Adweek published the Nielsen report below. Scan it quickly and catch the MultiCultClassics perspective that follows.
Nielsen: Spanish-Language Ads on Rise
NEW YORK Advertising in Spanish-Language media is growing, according to a new analysis of multi-cultural ad spending conducted by Adweek parent the Nielsen Co.
Total spending in Spanish-Language media climbed 2.7 percent to $4.3 billion through the first three quarters of 2008, compared to the same period in 2007.
Procter & Gamble spent the most on Spanish-Language advertising through September 2008 with $133 million in expenditures.
Of the top-10 advertisers in this category, DirecTV stood out with the most growth, spending almost five times as much as it spent through the first three quarters of 2007.
The analysis also included a look at spending on African-American media, which dropped 5.3 percent through the first three quarters of 2008. P&G cut its ad spending in the category by 10 percent compared to 2007, but was still the top advertiser in African-American media with $63.3 million in expenditures through September 2008.
There was some notable spending growth within African-American media. Walmart, the No. 3 advertiser on the list, expanded its expenditures by 130 percent over the same time frame in 2007. Overall, the top-10 advertisers spent 2 percent more on African-American media through the first nine months of 2008 versus 2007.
This report plays loosely with the facts, and a cursory read creates misleading impressions.

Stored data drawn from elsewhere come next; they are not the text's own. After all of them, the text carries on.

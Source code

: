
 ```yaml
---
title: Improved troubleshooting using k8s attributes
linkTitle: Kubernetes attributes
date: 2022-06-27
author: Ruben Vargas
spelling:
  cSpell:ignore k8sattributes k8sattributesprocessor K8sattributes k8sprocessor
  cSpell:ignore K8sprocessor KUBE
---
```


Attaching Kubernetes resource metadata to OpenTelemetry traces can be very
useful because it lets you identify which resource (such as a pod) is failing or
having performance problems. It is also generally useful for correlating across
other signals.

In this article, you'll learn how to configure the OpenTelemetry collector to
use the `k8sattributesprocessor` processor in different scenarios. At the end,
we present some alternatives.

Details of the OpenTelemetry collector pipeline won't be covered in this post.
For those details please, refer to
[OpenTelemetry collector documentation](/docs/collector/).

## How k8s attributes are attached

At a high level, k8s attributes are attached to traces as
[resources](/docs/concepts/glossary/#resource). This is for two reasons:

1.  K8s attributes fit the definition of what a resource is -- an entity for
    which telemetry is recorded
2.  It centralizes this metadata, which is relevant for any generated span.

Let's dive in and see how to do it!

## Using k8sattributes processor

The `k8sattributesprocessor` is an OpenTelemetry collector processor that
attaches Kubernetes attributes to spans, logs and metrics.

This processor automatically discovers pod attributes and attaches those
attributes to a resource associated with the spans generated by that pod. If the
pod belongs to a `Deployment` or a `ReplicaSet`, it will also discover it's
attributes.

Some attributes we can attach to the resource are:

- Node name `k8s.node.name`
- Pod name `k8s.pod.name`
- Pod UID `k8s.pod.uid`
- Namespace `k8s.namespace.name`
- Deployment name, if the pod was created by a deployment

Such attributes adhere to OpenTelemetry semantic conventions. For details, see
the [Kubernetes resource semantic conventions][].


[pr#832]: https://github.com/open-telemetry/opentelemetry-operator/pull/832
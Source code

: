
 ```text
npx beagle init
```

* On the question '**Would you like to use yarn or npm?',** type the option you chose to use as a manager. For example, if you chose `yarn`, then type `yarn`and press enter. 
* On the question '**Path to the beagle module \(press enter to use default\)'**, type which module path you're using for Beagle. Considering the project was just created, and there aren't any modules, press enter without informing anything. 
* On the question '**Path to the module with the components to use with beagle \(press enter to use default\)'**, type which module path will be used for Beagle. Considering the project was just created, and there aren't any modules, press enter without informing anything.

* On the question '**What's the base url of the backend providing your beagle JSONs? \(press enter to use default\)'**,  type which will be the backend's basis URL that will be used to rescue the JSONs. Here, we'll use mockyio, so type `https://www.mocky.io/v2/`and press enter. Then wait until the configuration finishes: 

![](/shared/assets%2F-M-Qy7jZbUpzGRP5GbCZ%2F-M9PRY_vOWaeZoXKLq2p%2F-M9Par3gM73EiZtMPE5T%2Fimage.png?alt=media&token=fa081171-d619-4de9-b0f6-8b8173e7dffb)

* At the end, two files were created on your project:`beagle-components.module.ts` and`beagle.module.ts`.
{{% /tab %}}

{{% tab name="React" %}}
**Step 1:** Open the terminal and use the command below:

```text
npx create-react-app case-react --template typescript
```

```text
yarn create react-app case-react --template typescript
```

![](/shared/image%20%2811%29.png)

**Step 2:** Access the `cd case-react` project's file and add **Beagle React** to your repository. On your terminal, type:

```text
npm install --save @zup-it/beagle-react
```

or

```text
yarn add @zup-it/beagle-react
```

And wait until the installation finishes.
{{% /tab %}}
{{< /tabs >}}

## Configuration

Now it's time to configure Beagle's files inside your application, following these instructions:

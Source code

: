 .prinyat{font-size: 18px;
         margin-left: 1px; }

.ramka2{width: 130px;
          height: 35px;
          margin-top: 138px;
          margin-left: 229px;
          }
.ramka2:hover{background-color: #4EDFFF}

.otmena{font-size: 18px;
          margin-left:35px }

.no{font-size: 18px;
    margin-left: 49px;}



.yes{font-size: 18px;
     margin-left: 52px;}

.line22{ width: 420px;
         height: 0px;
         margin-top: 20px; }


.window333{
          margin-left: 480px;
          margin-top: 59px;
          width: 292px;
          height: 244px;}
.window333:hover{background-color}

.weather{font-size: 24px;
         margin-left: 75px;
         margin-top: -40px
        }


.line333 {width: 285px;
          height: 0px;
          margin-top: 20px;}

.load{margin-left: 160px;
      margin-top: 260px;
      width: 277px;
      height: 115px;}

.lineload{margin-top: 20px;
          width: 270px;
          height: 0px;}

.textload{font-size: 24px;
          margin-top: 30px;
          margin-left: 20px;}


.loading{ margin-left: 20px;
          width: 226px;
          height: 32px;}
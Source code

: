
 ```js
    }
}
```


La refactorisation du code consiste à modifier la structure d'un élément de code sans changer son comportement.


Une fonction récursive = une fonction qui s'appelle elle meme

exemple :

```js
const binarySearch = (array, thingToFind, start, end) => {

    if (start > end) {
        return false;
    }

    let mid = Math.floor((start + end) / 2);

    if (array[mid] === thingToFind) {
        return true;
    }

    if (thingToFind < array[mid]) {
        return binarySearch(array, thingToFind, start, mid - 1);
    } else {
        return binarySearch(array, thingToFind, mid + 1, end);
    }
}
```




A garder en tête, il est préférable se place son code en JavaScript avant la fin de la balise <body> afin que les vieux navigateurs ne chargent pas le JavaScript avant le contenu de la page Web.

In Spanish-language marketing, increased spending never translates to sufficient spending. Even a five times boost doesn’t warrant high fives. That’s the reality for all minority-focused expenditures.
It’s also interesting to see distinctions being made between minority media and minority advertising. Media dollars are up. But that doesn’t mean minority agencies are benefiting, as many White-owned media companies and advertising agencies are controlling the media duties and dollars.
Black advertising agencies aren’t likely to stay in the black. Overall media dropped 5.3 percent, while P&G’s ad spending dropped 10 percent. In this case, 5.3 percent + 10 percent = 100 percent screwed. Love the way the report tries to spin things in a positive light, declaring P&G still spends the most in Black media.
But here’s another dirty little secret to consider. Way back in Essay Two, MultiCultClassics noted a P&G initiative to better distribute assignments across its roster of agencies. The hope was that minority shops might even nab general market projects. Didn’t happen. In fact, White agencies continue to handle minority-targeted assignments, allowing the Black agencies to serve as “consultants” who review storyboards and give suggestions. It’s a pretty patronizing and cynical gesture from a corporation proudly proclaiming, “My Black Is Beautiful.”
As for the 130 percent jump for Walmart, it’s tough to say. Again, doubling the amount does not mean leveling the playing field. The Martin Agency is producing lots of work with Black casting—and probably placing the media too. Plus, the report compares current figures versus the same period in the previous year. Not sure, but wasn’t Walmart jerking around its multicultural shops back then, letting them twist in the wind while the Arkansas-based retailer concentrated on the review to appoint a new White agency?
The Adweek headline reads, “Spanish-Language Ads on Rise.” The bullshit is on the rise too.